5) Don’t lose your patience with your parent. This is easier said than done, and I confess I spent many of the last few days seething and resentful; it was not my finest moment. I’m a Daddy’s girl and always will be—not because I don’t love my mother, but because Mama and I have very different priorities and personalities. Although we are friends, she’s not among the first people I discuss my problems with. It doesn’t help, either, that only my brother can tell her what to do.
Bite my tongue
My patience wore thin during her illness, and I had to constantly bite my tongue to keep from cruelly reminding her that this is where her pride and independence got us. Still, as my closest friends pointed out, we roll up our sleeves and do what we have to do. She is my mother—she gave birth to me, I love her dearly, and I will help care for her until the day she dies.
Part of the anxiety, I realize, and as my psychiatrist pointed out, was that I saw my own future in my mother’s situation. The difference is, she has me; I am single, with no children, and no guarantee of younger relatives to depend on (well, there’s the one boy who visited his lola, but I’m not going to dump myself on anybody).
It has become part of my prayer nowadays for God to please not let me grow so old that I’ll be dependent on others; I’d really rather die with my boots on. But since that is not for me to decide, the best a single future senior can do is to pray and be prepared.
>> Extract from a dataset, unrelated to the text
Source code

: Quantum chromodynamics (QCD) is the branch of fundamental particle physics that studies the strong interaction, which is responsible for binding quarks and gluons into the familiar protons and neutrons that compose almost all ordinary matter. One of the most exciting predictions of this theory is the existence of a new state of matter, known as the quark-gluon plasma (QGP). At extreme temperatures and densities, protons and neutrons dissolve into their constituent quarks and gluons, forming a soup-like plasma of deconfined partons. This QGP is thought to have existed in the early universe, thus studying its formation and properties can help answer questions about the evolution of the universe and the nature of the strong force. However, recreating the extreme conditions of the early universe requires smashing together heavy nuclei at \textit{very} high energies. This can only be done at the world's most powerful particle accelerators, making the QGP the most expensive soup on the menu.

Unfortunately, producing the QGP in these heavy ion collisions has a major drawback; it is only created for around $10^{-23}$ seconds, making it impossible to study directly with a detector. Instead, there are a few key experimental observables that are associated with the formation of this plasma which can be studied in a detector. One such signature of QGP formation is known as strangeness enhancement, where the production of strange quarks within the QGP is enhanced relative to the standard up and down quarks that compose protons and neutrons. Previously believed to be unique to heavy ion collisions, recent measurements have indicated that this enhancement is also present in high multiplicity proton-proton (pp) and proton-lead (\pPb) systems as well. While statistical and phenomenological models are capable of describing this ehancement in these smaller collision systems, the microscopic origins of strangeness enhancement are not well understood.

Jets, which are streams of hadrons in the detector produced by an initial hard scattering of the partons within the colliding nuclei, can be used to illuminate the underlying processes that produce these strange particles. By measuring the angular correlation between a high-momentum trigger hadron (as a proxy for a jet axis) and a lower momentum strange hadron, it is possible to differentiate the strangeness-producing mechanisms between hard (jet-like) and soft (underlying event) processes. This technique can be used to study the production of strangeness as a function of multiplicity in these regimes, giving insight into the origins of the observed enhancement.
I wrote about this a few years ago, and the pointers remain the same: Save your money and guard your resources obsessively. Make sure you have medical insurance. Don’t expect a younger relative to take care of you, so have enough to pay for professional care; a friend of mine is already scouting for homes or hospices she can eventually check herself into.
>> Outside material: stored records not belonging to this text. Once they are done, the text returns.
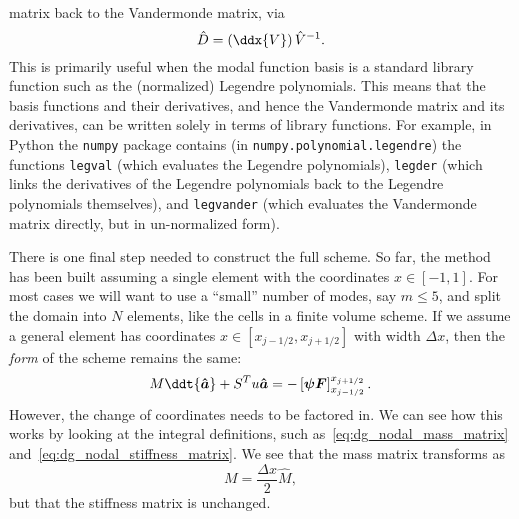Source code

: matrix back to the Vandermonde matrix, via
%
\begin{equation}
  \label{eq:dg_nodal_D_matrix_from_V}
  \hat{D} = \left( \ddx{V} \right) \hat{V}^{-1}.
\end{equation}
%
This is primarily useful when the modal function basis is a standard library
function such as the (normalized) Legendre polynomials. This means that the
basis functions and their derivatives, and hence the Vandermonde matrix and its
derivatives, can be written solely in terms of library functions. For example,
in Python the \texttt{numpy} package contains (in \texttt{numpy.polynomial.legendre})
the functions \texttt{legval} (which evaluates the Legendre polynomials),
\texttt{legder} (which links the derivatives of the Legendre polynomials back to
the Legendre polynomials themselves), and \texttt{legvander} (which evaluates
the Vandermonde matrix directly, but in un-normalized form).

There is one final step needed to construct the full scheme. So far, the method
has been built assuming a single element with the coordinates $x \in [-1, 1]$.
For most cases we will want to use a ``small'' number of modes, say $m \le 5$,
and split the domain into $N$ elements, like the cells in a finite volume scheme.
If we assume a general element has coordinates $x \in [x_{j-1/2}, x_{j+1/2}]$
with width $\Delta x$, then the \emph{form} of the scheme remains the same:
%
\begin{equation}
  \label{eq:dg_nodal_final}
  M \ddt{\bm{\hat{a}}} + S^T u \bm{\hat{a}} = -\left[ \bm{\psi F} \right]_{x_{j-1/2}}^{x_{j+1/2}}.
\end{equation}
%
However, the change of coordinates needs to be factored in. We can see how this
works by looking at the integral definitions, such as~\eqref{eq:dg_nodal_mass_matrix}
and~\eqref{eq:dg_nodal_stiffness_matrix}. We see that the mass matrix transforms
as
%
\begin{equation}
  \label{eq:dg_nodal_mass_matrix_with_h}
  M = \frac{\Delta x}{2} \hat{M},
\end{equation}
%
but that the stiffness matrix is unchanged.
In fact, we were saying, if somebody in the country opened a decent home for single seniors—and that’s not a small demographic—they’d probably make a killing. I certainly would sign up.
Stay close to friends on the same boat; from where I’m sitting today, it’s more likely that I’ll be growing old with friends rather than family. Don’t give away your money while you’re alive—well, maybe I’ll make the lone loving nephew caretaker of my measly assets so he can pay the hospice. Let’s hope he doesn’t marry somebody evil.
A last story to share: my dad also asked me, in no uncertain terms, to take care of my mother. He sent me a postcard, which is pretty cool, considering he died in 1983.
But no, this is not a ghost story ending; it’s about how there are no coincidences, and how the people who truly love us are always looking after us even when we can’t see them anymore.
On one of the days I came home from the hospital to get some rest, our cleaning lady pointed out papers Mama wanted disposed of. On impulse, I checked out the bunch—and found two postcards dated 1962, two years before I was born, from my father, addressed to my five brothers.
He was on a working trip to Paris and Nice, France. Seeing Daddy’s handwriting again after so many years made my heart leap. “I miss your Mommy terribly,” he wrote to the boys. “Take care of her!”
I hope you understand if I believe that this time, the message was meant for me. I never had to lift a finger to take care of my father, as he died suddenly, when I was 18.
Now, he has gently asked me to take whatever love and energy I would have eagerly dedicated to caring for him and pour it on Mama—because she’s my mother, and because he’d want me to. In taking care of her, I would be taking care of them both.
I had the postcards laminated to preserve them and now carry them around like talismans to clutch whenever I feel overwhelmed.
Caring for Mama may be difficult—and I’m sure it will get even more challenging as she ages—but this Daddy’s girl has gotten her marching orders. And she will obey.